Originally posted in November 2013
I hate Lagos. I know. I always say “Hate” is a strong word. But tell me, what emotion do you feel when you are smothered in the midst of fifteen million people- the mix of odours (and fragrances once in a while), the noise of people, every one of them trying to find his voice, the false airs, the religion, the vice, and the ghetto.
But Lagos is my city, and I probably would not survive elsewhere. I did a few days in what used to be Yobe and I felt like a fish out of water. Abeokuta is sleepy, and Ibadan well, there are no words to describe it. But I know the rhythm of Lagos. I can travel Lagos with my eyes closed. I sleep off in the bus knowing when to open my eyes. I know how the water at Leventis smells, it’s fishy and nauseating. I know when CBD will raid the roadside traders at Idumota. The potholes in Ikeja tell me I’m almost at work. I know everything- Ojota smells like the huge refuse dump that it is, Mile 12 has the permanent smell of rotten tomatoes and now Ikorodu is one huge cloud of dust. Every evening, at my bus-stop I can see from the corner of my eye when an okada man stretches out his hand to tug at my dress. I know how many inches to move without bumping into someone else. I have been doing this since I was thirteen when I started going to school on my own. I have mastered the art of keeping a straight face when I hear lewd comments about my ass. I know this city. I own it, but sometimes, my Lagos likes to spring surprises on me.

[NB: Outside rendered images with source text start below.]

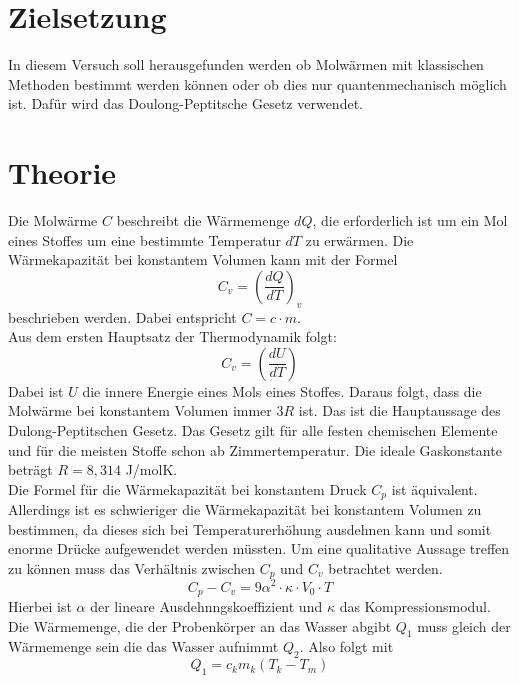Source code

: 
  \section{Zielsetzung}
  In diesem Versuch soll herausgefunden werden ob Molwärmen mit klassischen Methoden
  bestimmt werden können oder ob dies nur quantenmechanisch möglich ist.
  Dafür wird das Doulong-Peptitsche Gesetz verwendet.

  \section{Theorie}
Die Molwärme $C$ beschreibt die Wärmemenge $dQ$, die erforderlich ist um ein Mol eines Stoffes um eine bestimmte
Temperatur $dT$ zu erwärmen.
Die Wärmekapazität bei konstantem Volumen kann mit der Formel
\begin{equation}
  C_v = \left(\frac{dQ}{dT}\right)_v
\end{equation}
beschrieben werden. Dabei entspricht $C = c\cdot m$.\\
Aus dem ersten Hauptsatz der Thermodynamik folgt:
\begin{equation*}
  C_v = \left(\frac{dU}{dT}\right)
\end{equation*}
Dabei ist $U$ die innere Energie eines Mols eines Stoffes.
Daraus folgt, dass die Molwärme bei konstantem Volumen immer $3R$ ist.
Das ist die Hauptaussage des Dulong-Peptitschen Gesetz.
Das Gesetz gilt für alle festen chemischen Elemente und für die meisten Stoffe schon ab
 Zimmertemperatur. Die ideale Gaskonstante beträgt $R = 8,314$ J/molK.\\
Die Formel für die Wärmekapazität bei konstantem Druck $C_p$ ist äquivalent.
Allerdings ist es schwieriger die Wärmekapazität bei konstantem Volumen  zu bestimmen,
da dieses sich bei Temperaturerhöhung ausdehnen kann und somit enorme Drücke aufgewendet werden müssten.
Um eine qualitative Aussage treffen zu können muss das Verhältnis zwischen $C_p$ und $C_v$ betrachtet werden.
\begin{equation}
  C_p - C_v = 9\alpha ^2\cdot \kappa\cdot V_0\cdot T
    \label{eqn:cv}
\end{equation}
Hierbei ist $\alpha$ der lineare Ausdehnngskoeffizient und $\kappa$ das Kompressionsmodul.\\
Die Wärmemenge, die der Probenkörper an das Wasser abgibt $Q_1$
muss gleich der Wärmemenge sein die das Wasser aufnimmt $Q_2$.
Also folgt mit
\begin{equation*}
  Q_1 = c_km_k(T_k -T_m)
\end{equation*}
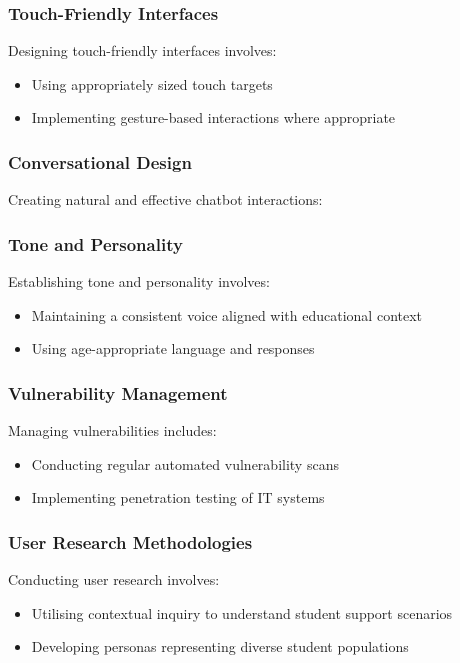 \documentclass[14pt,a4paper]{article}
\begin{document}
\begin{multicols}{2}
\subsubsection*{Touch-Friendly Interfaces}
Designing touch-friendly interfaces \textit{\parencite[pp. 80-120]{HooberBerkman2023}} involves:
\begin{itemize}
    \item Using appropriately sized touch targets
    \item Implementing gesture-based interactions where appropriate
\end{itemize}

\subsubsection{Conversational Design}
Creating natural and effective chatbot interactions:


\subsubsection*{Tone and Personality}
Establishing tone and personality \textit{\parencite[pp. 20-50]{Bradbury2024}} involves:
\begin{itemize}
    \item Maintaining a consistent voice aligned with educational context
    \item Using age-appropriate language and responses
\end{itemize}



\subsubsection*{Vulnerability Management}
Managing vulnerabilities \textit{\parencite[pp. 150-200]{StuttardPinto2023}} includes:
\begin{itemize}
    \item Conducting regular automated vulnerability scans
    \item Implementing penetration testing of IT systems
\end{itemize}


\subsubsection{User Research Methodologies}
Conducting user research \textit{\parencite[pp. 50-100]{Goodman2023}} involves:
\begin{itemize}
    \item Utilising contextual inquiry to understand student support scenarios
    \item Developing personas representing diverse student populations
\end{itemize}


\end{multicols}
\end{document}
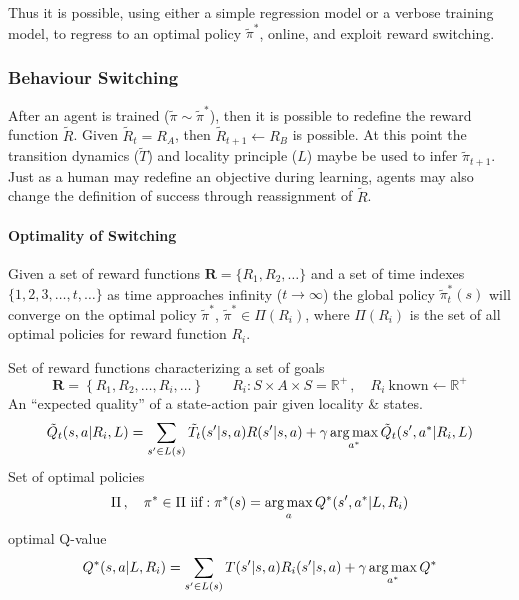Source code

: Thus it is possible, using either a simple regression model or a verbose training model, to regress to an optimal policy $\tilde{\pi}^\ast$, online, and exploit reward switching.

\subsubsection{Behaviour Switching}

After an agent is trained ($\tilde{\pi}\sim\tilde{\pi}^\ast$), then it is possible to redefine the reward function $\tilde{R}$. Given $\tilde{R}_{t} = R_{A}$, then $\tilde{R}_{t+1} \leftarrow R_{B}$ is possible. At this point the transition dynamics ($\tilde{T}$) and locality principle ($L$) maybe be used to infer $\tilde{\pi}_{t+1}$. Just as a human may redefine an objective during learning, agents may also change the definition of success through reassignment of $\tilde{R}$.

\paragraph{Optimality of Switching}

Given a set of reward functions $\mathbf{R}=\{R_1, R_2, \ldots \}$ and a set of time indexes $\{ 1, 2, 3, \ldots, t, \ldots \}$ as time approaches infinity ($t \to \infty$) the global policy $\tilde{\pi}^\ast_{t}(s)$ will converge on the optimal policy $\tilde{\pi}^\ast$, $\tilde{\pi}^\ast \in \Pi(R_i)$, where $\Pi(R_i)$ is the set of all optimal policies for reward function $R_i$.


Set of reward functions characterizing a set of goals
\begin{equation}
\mathbf{R}=\left\{ R_1, R_2, \ldots, R_i, \ldots \right\}\qquad R_i: S \times A \times S  = \mathbb{R}^{+}\,, \quad R_i\:\text{known} \leftarrow \mathbb{R}^{+}
\end{equation}
An ``expected quality'' of a state-action pair given locality \& states.
\begin{equation}
\tilde{Q}_t( s, a | R_i, L ) = \sum_{s^\prime \in L( s )} \tilde{T}_t( s^\prime | s, a) R( s^\prime | s, a ) + \gamma \operatorname*{arg\,max}_{a^{*}} \tilde{Q}_{t}( s^\prime, a^\ast | R_i, L )
\end{equation}
Set of optimal policies
\begin{equation}
\Pi\,,\quad \pi^{*} \in \Pi \text{\ iif}: \pi^{\ast}( s ) = \operatorname*{arg\,max}_{a} Q^{\ast}( s^\prime, a^{\ast} | L, R_i )
\end{equation}
optimal Q-value
\begin{equation}
Q^{\ast}( s, a | L, R_i  ) = \sum_{s^\prime \in L( s )} T( s^{\prime} | s, a ) R_i( s^\prime | s, a ) + \gamma \operatorname*{arg\,max}_{a^{\ast}} Q^{\ast}
\end{equation}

Last week I saw a naked man.
I have seen naked men before, but on the street, a street inside Lekki Phase One. He is dark black, but he is crying so much that he is red in the face. At first I think he is a lunatic, but lunatics don’t attract crowds in Lagos, they are a part of our mix and the lines are blurred. I want to know but I do not want to stand and watch.
I have heard learned to stop watching roadside shows since I was young. One day my mother asked my sister and an older cousin living with us to go buy food stuff at Oloosa market. They stopped to watch a travelling magician, one of those whose outfits was somewhere between a Priest’s Soutane and an Indian Lord’s outfit. I have never seen an Indian Lord but I see the pictures in Molue buses. I don’t know how long my sister and cousin watched the show for, but I know they got home late that night, without the foodstuff. Later that night, over their wails while my mother beats them with an electric cable, I hear my mum telling them that people’s body parts had been removed and their destinies stolen, while they watched roadside magic shows.
Well, back to the naked man before me. Since I cannot stand to look, I slow my pace and put my ears in antenna mode. I learn that he is an okada man who is trying to evade arrest. He has stripped himself naked and started to shit and curse the police simultaneously. Of course, men are gathered around him, trying to cover him and then it occurs to me that if it were a woman who was naked, they would be taking pictures on their phones. I have always doubted Sigmund Freud’s Penis Envy theory and I am reminded once again that it is Lagos men that have a Breast Envy Syndrome.
I certainly do not envy his Penis and I still feel violated.
I should go for confession this Saturday.
Every time people ask where I live, I smile and just say casually “I live on the Island” in my most unassuming voice. And then I pause, let it sink in, and wait for the response. For those who know the Island well, they ask “where on the Island”. I say Lekki and when they ask if it’s Phase 1, I say before Chevron. Saying I live “just before Chevron” makes me sound a little more bourgeoisie. Igbo-efon sounds local, and it is, by most standards. Every time I tell people who don’t live on the Island that I live on the Island and they say “Gbogbo bigz girl” or “Island big girl”, I inwardly want to slap them and knock their front teeth out. Do they know how far I have to roll up my trousers because of flood? Do they know how far away my landlady parks from the house because her car engine has “knocked” one too many times? And how annoying it is when the kids on my streets that play with rubber bands and old Dunlop slippers come to knock on my gate because their “shoe fly into your yard”?
The people here also seem to smoke a different kind of weed. Once, the young man beside me in the bus was peering in my phone as if it were a shared resource. Later he had the guts to tell me that he “just want to be a friend”. The other day the driver of the bus I took home was driving as though he was driving a refuse truck. When a LASTMAn jumped into the bus to arrest him for reckless driving, he simply drove us into the Police station, parked the Vehicle and walked to his desk behind the counter. I simply picked my stuff and left.
The pattern of craze is unpredictable.
Today I am at one of those exhibitions. It is a photo exhibition, one of the things that come with Mega-City Status. I know the crowd- young, middle to upper class and upwardly mobile- the ones who went to private schools or who schooled abroad. They speak a blend of the accent they pretend they are trying to lose and Nigerian Queen’s English and they all act like they went to Finishing School. I have never been to “overs” but I can fit in well. I am already dressed the part, I know this pattern well. “Table” becomes “teibl” and I say “yea?” and “basically” more often. I say “Oh my days!” with my eyes wide open because it is more believable. I hug a few people and they ask what perfume I am wearing and if my eyelashes are real. We talk about Drake’s new album and 15 karat Lorraine Schwartz diamond rings.
The Bar Beach is a stone’s throw away. I haven’t been on those flea-ridden horses since I was a child and the thought is suddenly appealing. Alcohol is cheap and vice is norm there. The white garment churches are there too. I imagine wearing a transparent soutane and throwing my ass around with reckless abandon. That’s the Lagos that fascinates me, not these nasal conversations and matte photos. My nose is twitching and I want to poke it. Someone asks why I’m smiling to myself and I say the pictures are so beautiful.
In my head, I am singing “Alomo Meta”.